Müşriklerin en fazla kızdıkları Kur’ân’dı. Çünkü Kur’ân alternatif bir inanç öneriyor. Tevhit akidesini getiriyor. Hem herkesi düşünme ve akletmeye davet ediyor, hem de insan hak ve hürriyetlerini hatırlatıyordu. Putperestliğin ekonomik bir rant getirdiği güçlü kuvvetli ve zengin adamlara körü körüne bağlılığın körüklendiği ve köleliğin revaçta bulunduğu bir toplumda bunlara alternatif teklifler getiren Kitap elbette onları çileden çıkaracaktır. Bütün bunlara karşı Kur’ân insanı, tanıdığı düşünce ve inanç özgürlüğü içinde ele alıyor. Kendi doğrularını, kendi yanlışlarını bizzat kendilerinin görmesini istiyordu. Ama onlar sahip oldukları zihniyet gereği Kur’ân’a ve Hz. Peygamber’e çeşitli ithamlarda bulunmaktan geri kalmıyorlardı.

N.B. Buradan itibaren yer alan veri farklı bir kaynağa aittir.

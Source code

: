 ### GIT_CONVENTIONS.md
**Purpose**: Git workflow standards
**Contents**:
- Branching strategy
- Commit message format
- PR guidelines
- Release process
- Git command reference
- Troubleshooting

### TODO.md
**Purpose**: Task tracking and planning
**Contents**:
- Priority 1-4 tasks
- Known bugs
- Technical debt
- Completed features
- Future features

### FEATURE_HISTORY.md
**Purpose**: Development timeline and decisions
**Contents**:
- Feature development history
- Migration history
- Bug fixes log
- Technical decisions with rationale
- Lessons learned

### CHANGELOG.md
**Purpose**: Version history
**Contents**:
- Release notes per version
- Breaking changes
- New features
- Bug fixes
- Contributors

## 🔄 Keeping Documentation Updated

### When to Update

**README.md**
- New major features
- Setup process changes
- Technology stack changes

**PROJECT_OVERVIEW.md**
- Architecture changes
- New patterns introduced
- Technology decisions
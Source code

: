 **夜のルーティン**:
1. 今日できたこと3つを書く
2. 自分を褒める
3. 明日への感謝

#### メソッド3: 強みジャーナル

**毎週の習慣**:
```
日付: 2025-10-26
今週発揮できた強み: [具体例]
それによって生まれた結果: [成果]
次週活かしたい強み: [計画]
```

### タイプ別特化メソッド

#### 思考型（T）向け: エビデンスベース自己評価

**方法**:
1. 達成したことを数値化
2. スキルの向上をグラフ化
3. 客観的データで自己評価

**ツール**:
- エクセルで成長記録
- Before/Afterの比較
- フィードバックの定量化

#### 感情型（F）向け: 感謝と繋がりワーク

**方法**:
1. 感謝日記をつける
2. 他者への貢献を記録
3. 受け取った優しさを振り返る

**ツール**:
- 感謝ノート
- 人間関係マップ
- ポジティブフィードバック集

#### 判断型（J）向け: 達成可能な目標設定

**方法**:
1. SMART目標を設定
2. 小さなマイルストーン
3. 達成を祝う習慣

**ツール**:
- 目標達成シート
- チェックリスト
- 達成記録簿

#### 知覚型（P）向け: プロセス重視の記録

“İnkâr edenler: ‘Bu Kur’ân Muhammed’in uydurmasıdır, ona başka bir topluluk yardım etmiştir.’ dediler de haksızlık ettiler ve asılsız bir söz uydurdular. ‘Kur’ân öncekilerin masallarıdır; başkalarına yazdırılarak sabah akşam onun yanında okunmaktadır.’ dediler. Ey Muhammed de ki: Onu yerde ve göklerdeki sırrı bilen indirmiştir. Şüphesiz O; bağışlayandır, acıyandır.” (Furkan, 25/4-6)
Peygamber konusunda da her türlü itham öne sürüldüğü gibi Peygamberden olağan üstü nitelikler de istenmiştir. Yani Peygamber için deli, şair, kâhin vs. dendiği gibi beşerden bir peygamberi de kabul edememektedirler.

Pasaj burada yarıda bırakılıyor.